Las tensiones de las últimas semanas entre el papa Francisco y la Orden de Malta han tenido como consecuencia la dimisión del Gran Maestre de la Orden, el inglés Matthew Festing, que presentó su dimisión tras la audiencia privada que mantuvo el martes con el pontífice. El Consejo Soberano de la orden se reunirá en breve para aceptar la renuncia a un cargo que es vitalicio y encargar al gran comendador su gobierno hasta que sea nombrado un delegado pontificio. Las diferencias entre el Vaticano y la Orden de Malta, una de las instituciones más antiguas de la Iglesia, tuvieron su origen en la polémica surgida tras la destitución del gran canciller Albrecht Freiherr von Boeselager el pasado diciembre, con la excusa de no haber impedido la distribución de preservativos por parte de una oenegé que colaboraba con la Orden, en algunas zonas de África y Asia donde se propaga el virus VIH.

Boeselager se defendió alegando que desconocía la iniciativa y, además, que la detuvo a tiempo en cuanto fue informado. De nada sirvió, porque Festing, con el apoyo del cardenal Raymond Leo Burke, representante del papa en la Orden, decidió prescindir de él. Para solucionar el tira y afloja, Francisco nombró una comisión de investigación formada por cinco personas -religiosas y laicas-, presidida por el cardenal Silvano Tomasi.

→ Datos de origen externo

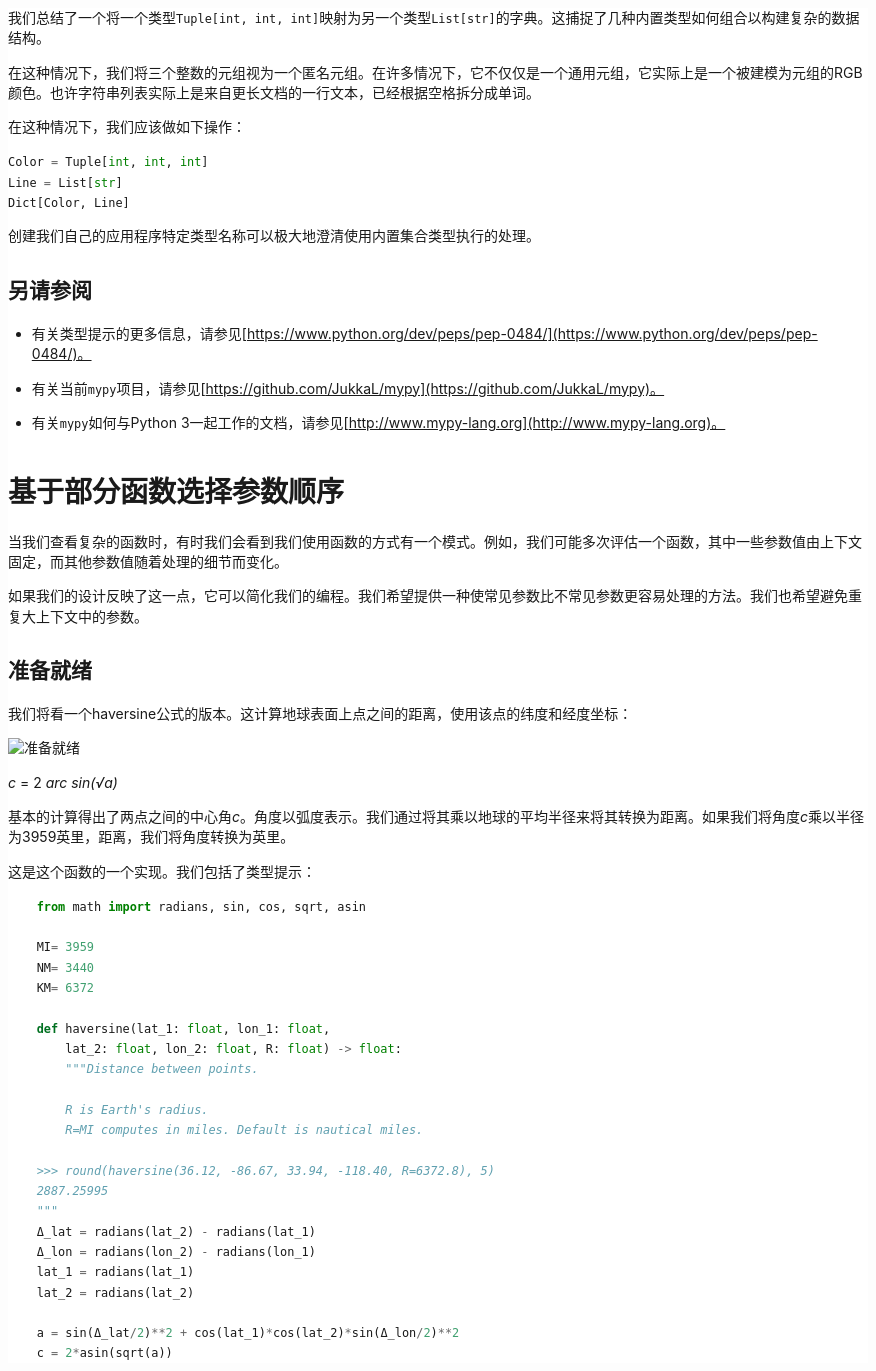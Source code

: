 我们总结了一个将一个类型`Tuple[int, int, int]`映射为另一个类型`List[str]`的字典。这捕捉了几种内置类型如何组合以构建复杂的数据结构。

在这种情况下，我们将三个整数的元组视为一个匿名元组。在许多情况下，它不仅仅是一个通用元组，它实际上是一个被建模为元组的RGB颜色。也许字符串列表实际上是来自更长文档的一行文本，已经根据空格拆分成单词。

在这种情况下，我们应该做如下操作：

```py
Color = Tuple[int, int, int] 
Line = List[str] 
Dict[Color, Line] 

```

创建我们自己的应用程序特定类型名称可以极大地澄清使用内置集合类型执行的处理。

## 另请参阅

+   有关类型提示的更多信息，请参见[https://www.python.org/dev/peps/pep-0484/](https://www.python.org/dev/peps/pep-0484/)。

+   有关当前`mypy`项目，请参见[https://github.com/JukkaL/mypy](https://github.com/JukkaL/mypy)。

+   有关`mypy`如何与Python 3一起工作的文档，请参见[http://www.mypy-lang.org](http://www.mypy-lang.org)。

# 基于部分函数选择参数顺序

当我们查看复杂的函数时，有时我们会看到我们使用函数的方式有一个模式。例如，我们可能多次评估一个函数，其中一些参数值由上下文固定，而其他参数值随着处理的细节而变化。

如果我们的设计反映了这一点，它可以简化我们的编程。我们希望提供一种使常见参数比不常见参数更容易处理的方法。我们也希望避免重复大上下文中的参数。

## 准备就绪

我们将看一个haversine公式的版本。这计算地球表面上点之间的距离，使用该点的纬度和经度坐标：

![准备就绪](Image00005.jpg)

*c* = 2 *arc sin(√a)*

基本的计算得出了两点之间的中心角*c*。角度以弧度表示。我们通过将其乘以地球的平均半径来将其转换为距离。如果我们将角度*c*乘以半径为3959英里，距离，我们将角度转换为英里。

这是这个函数的一个实现。我们包括了类型提示：

```py
    from math import radians, sin, cos, sqrt, asin 

    MI= 3959 
    NM= 3440 
    KM= 6372 

    def haversine(lat_1: float, lon_1: float, 
        lat_2: float, lon_2: float, R: float) -> float: 
        """Distance between points. 

        R is Earth's radius. 
        R=MI computes in miles. Default is nautical miles. 

    >>> round(haversine(36.12, -86.67, 33.94, -118.40, R=6372.8), 5) 
    2887.25995 
    """ 
    Δ_lat = radians(lat_2) - radians(lat_1) 
    Δ_lon = radians(lon_2) - radians(lon_1) 
    lat_1 = radians(lat_1) 
    lat_2 = radians(lat_2) 

    a = sin(Δ_lat/2)**2 + cos(lat_1)*cos(lat_2)*sin(Δ_lon/2)**2 
    c = 2*asin(sqrt(a)) 

```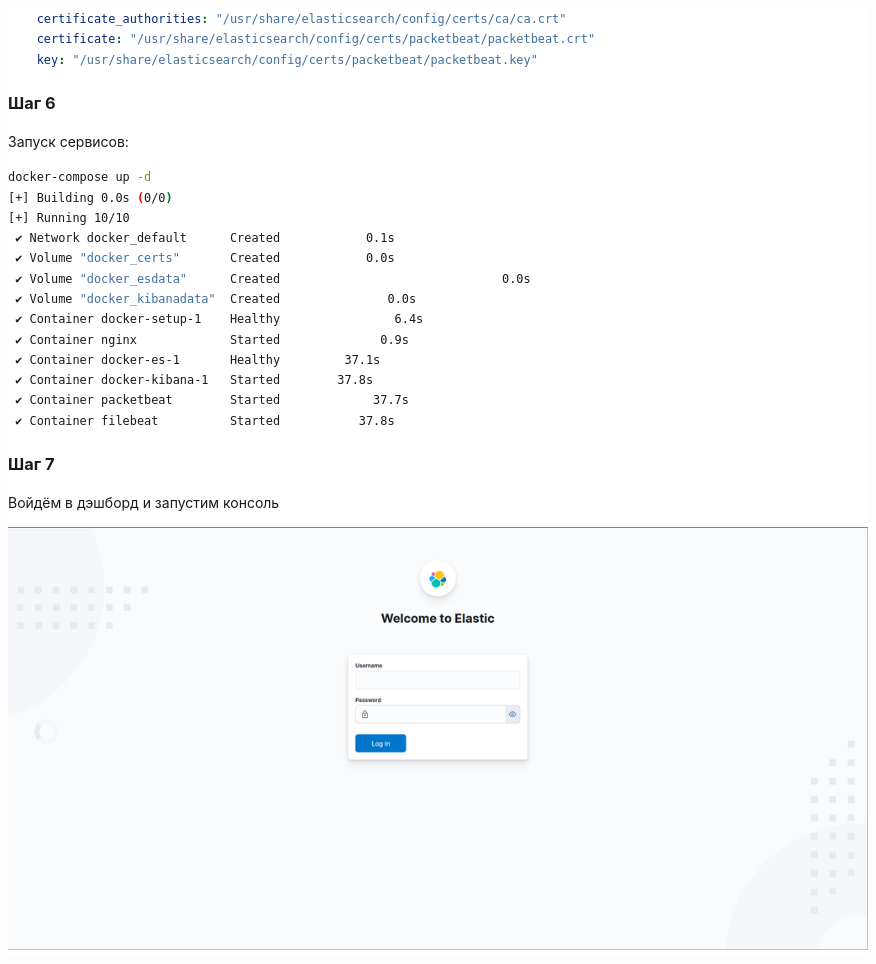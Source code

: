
 ``` yml
    certificate_authorities: "/usr/share/elasticsearch/config/certs/ca/ca.crt"
    certificate: "/usr/share/elasticsearch/config/certs/packetbeat/packetbeat.crt"
    key: "/usr/share/elasticsearch/config/certs/packetbeat/packetbeat.key"
```

### Шаг 6

Запуск сервисов:

``` bash
docker-compose up -d
[+] Building 0.0s (0/0)
[+] Running 10/10
 ✔ Network docker_default      Created            0.1s 
 ✔ Volume "docker_certs"       Created            0.0s 
 ✔ Volume "docker_esdata"      Created                               0.0s 
 ✔ Volume "docker_kibanadata"  Created               0.0s 
 ✔ Container docker-setup-1    Healthy                6.4s 
 ✔ Container nginx             Started              0.9s 
 ✔ Container docker-es-1       Healthy         37.1s 
 ✔ Container docker-kibana-1   Started        37.8s 
 ✔ Container packetbeat        Started             37.7s 
 ✔ Container filebeat          Started           37.8s
```

### Шаг 7

Войдём в дэшборд и запустим консоль

![](screenshots/1.png)
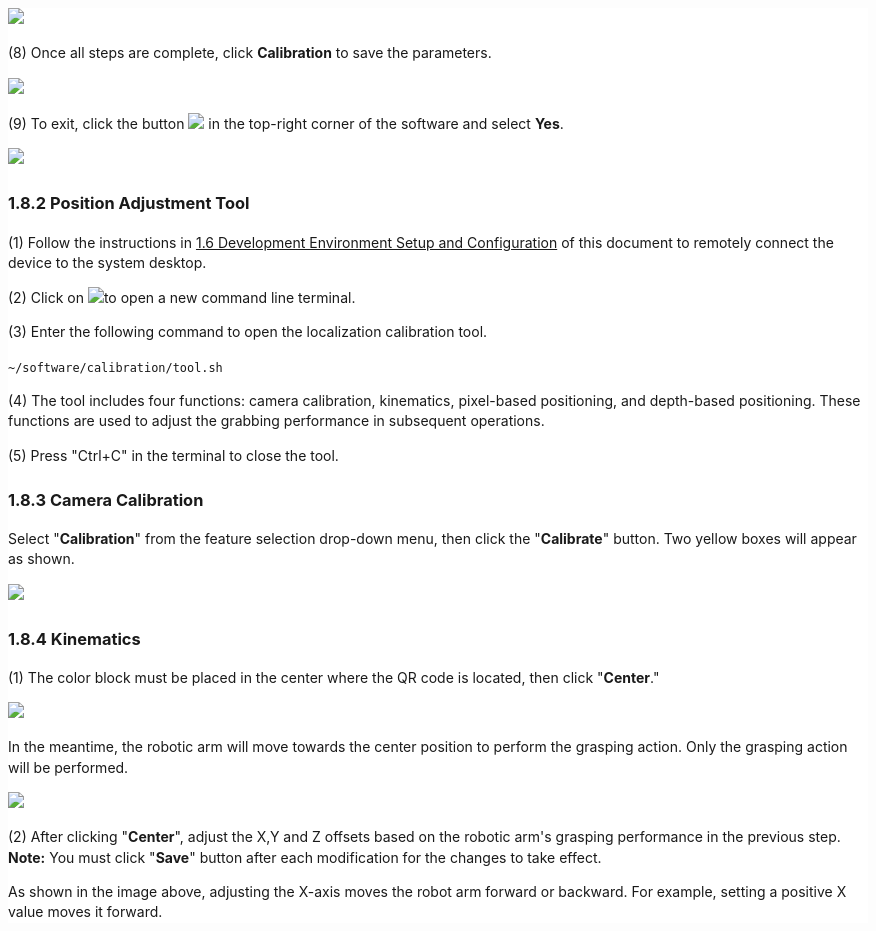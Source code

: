 <img class="common_img" src="../_static/media/chapter_1/section_1/media/image163.png" />

(8) Once all steps are complete, click **Calibration** to save the parameters.

<img class="common_img" src="../_static/media/chapter_1/section_1/media/image164.png" />

(9) To exit, click the button <img src="../_static/media/chapter_1/section_1/media/image165.png" /> in the top-right corner of the software and select **Yes**.

<img class="common_img" src="../_static/media/chapter_1/section_1/media/image166.png" />

### 1.8.2 Position Adjustment Tool

(1) Follow the instructions in [1.6 Development Environment Setup and Configuration](#anchor_1_6) of this document to remotely connect the device to the system desktop.

(2) Click on <img src="../_static/media/chapter_1/section_1/media/image167.png" />to open a new command line terminal. 

(3) Enter the following command to open the localization calibration tool.

```bash
~/software/calibration/tool.sh
```

(4) The tool includes four functions: camera calibration, kinematics, pixel-based positioning, and depth-based positioning. These functions are used to adjust the grabbing performance in subsequent operations.

(5) Press "Ctrl+C" in the terminal to close the tool.

### 1.8.3 Camera Calibration

Select "**Calibration**" from the feature selection drop-down menu, then click the "**Calibrate**" button. Two yellow boxes will appear as shown.

<img class="common_img" src="../_static/media/chapter_1/section_1/media/image168.png" />

### 1.8.4 Kinematics

(1) The color block must be placed in the center where the QR code is located, then click "**Center**."

<img class="common_img" src="../_static/media/chapter_1/section_1/media/image169.png" />

In the meantime, the robotic arm will move towards the center position to perform the grasping action. Only the grasping action will be performed.

<img class="common_img" src="../_static/media/chapter_1/section_1/media/image170.png" />

(2) After clicking "**Center**", adjust the X,Y and Z offsets based on the robotic arm's grasping performance in the previous step. **Note:** You must click "**Save**" button after each modification for the changes to take effect.

As shown in the image above, adjusting the X-axis moves the robot arm forward or backward. For example, setting a positive X value moves it forward.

El gran maestro Festing no aceptó la decisión y hace unas semanas declaró públicamente: «el Papa tiene que estar fuera de nuestras cuestiones internas», mientras aseguraba que la Orden de Malta no iba a colaborar con la comisión.

Maneras rudas y desdeñosas

La dimisión de Festing puede ser un pretexto para cambiar la cúpula de la Orden de Malta, puesto que Francisco no está contento con su gestión interna. Son muchos los que acusan al gran maestre de actuar con maneras rudas y autoritarias, lo que estaban creando conflictos entre los Caballeros.

La Soberana Orden militar y hospitalaria de San Juan de Jerusalén, de Rodas y de Malta, conocida como Orden de Malta, fue fundada en el siglo XI. Aunque depende canónicamente de la Santa Sede, está reconocida internacionalmente como un estado y mantiene relaciones diplomáticas con 104 países. En Roma, tanto su sede central en Via Condotti como el palacio del Aventino tienen estatuto de extraterritorialidad. Un dato: el embajador de España ante la Santa Sede lo es también ante la Orden de Malta.

Forman parte de la Orden de Malta 13.500 Caballeros y Damas que actúan en 120 países a través de proyectos humanitarios y de asistencia social, en colaboración con 80.000 voluntarios. En el pasado sus miembros eran aristócratas, mientras que hoy lo son solo en «su espíritu y su comportamiento». Para entrar en la organización es necesario recibir una invitación, y una parte de sus miembros profesa votos religiosos.